▸ **TASK PROMPT**
Every line in the data below that holds "aligned" should be found and copied.

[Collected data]
-- -- --

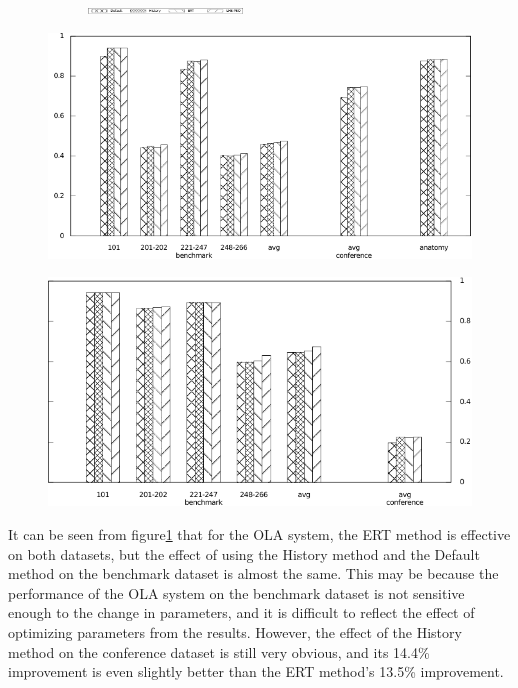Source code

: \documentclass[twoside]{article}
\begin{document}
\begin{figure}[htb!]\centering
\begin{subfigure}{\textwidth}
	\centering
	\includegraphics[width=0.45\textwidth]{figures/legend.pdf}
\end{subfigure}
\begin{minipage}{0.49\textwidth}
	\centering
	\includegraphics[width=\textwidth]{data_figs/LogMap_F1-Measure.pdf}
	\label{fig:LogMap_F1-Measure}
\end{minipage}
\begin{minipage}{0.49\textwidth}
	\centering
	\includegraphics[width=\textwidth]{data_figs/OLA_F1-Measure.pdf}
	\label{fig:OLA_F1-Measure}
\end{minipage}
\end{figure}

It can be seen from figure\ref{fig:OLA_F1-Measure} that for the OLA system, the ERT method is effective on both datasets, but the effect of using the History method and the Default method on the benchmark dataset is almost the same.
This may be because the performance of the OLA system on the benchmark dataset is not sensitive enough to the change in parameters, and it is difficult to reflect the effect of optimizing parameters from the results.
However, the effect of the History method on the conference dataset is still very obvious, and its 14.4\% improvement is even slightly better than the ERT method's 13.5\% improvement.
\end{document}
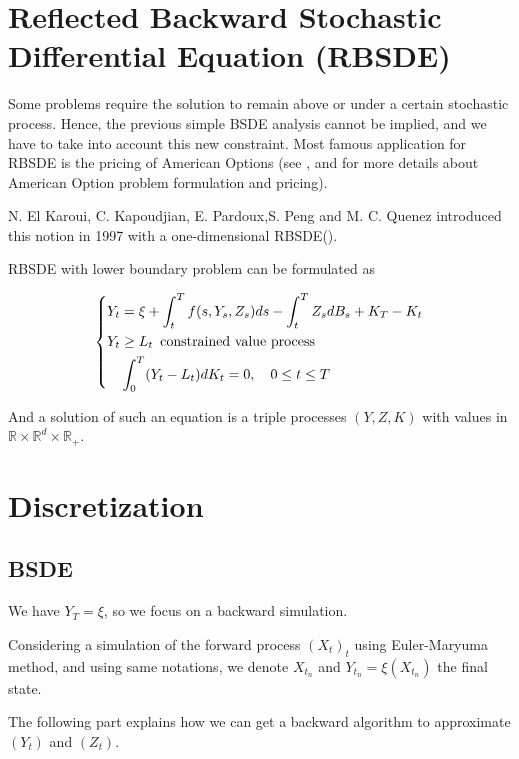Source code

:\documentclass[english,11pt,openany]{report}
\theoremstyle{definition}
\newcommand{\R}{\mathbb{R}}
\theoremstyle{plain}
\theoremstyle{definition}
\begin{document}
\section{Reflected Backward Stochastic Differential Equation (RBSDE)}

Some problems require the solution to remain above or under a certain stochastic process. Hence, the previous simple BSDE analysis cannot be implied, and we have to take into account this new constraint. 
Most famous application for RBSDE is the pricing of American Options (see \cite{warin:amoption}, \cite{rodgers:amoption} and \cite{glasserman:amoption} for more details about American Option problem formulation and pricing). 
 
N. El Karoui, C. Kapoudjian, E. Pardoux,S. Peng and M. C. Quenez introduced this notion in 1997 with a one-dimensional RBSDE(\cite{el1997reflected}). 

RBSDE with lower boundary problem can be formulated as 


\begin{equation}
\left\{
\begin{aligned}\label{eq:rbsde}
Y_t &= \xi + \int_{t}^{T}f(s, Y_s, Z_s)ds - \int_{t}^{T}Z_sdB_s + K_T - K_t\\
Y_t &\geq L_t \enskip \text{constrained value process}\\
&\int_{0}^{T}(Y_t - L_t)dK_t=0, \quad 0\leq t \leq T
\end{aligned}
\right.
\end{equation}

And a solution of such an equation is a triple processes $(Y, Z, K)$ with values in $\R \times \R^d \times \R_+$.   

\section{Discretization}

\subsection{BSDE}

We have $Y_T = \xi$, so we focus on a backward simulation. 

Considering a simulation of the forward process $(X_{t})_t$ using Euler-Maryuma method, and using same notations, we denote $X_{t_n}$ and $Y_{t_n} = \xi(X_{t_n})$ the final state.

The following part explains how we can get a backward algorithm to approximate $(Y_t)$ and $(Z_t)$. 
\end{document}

-- -- --

▸ **SOLUTION TO THIS EXERCISE**
\begin{aligned}\label{eq:rbsde}
\end{aligned}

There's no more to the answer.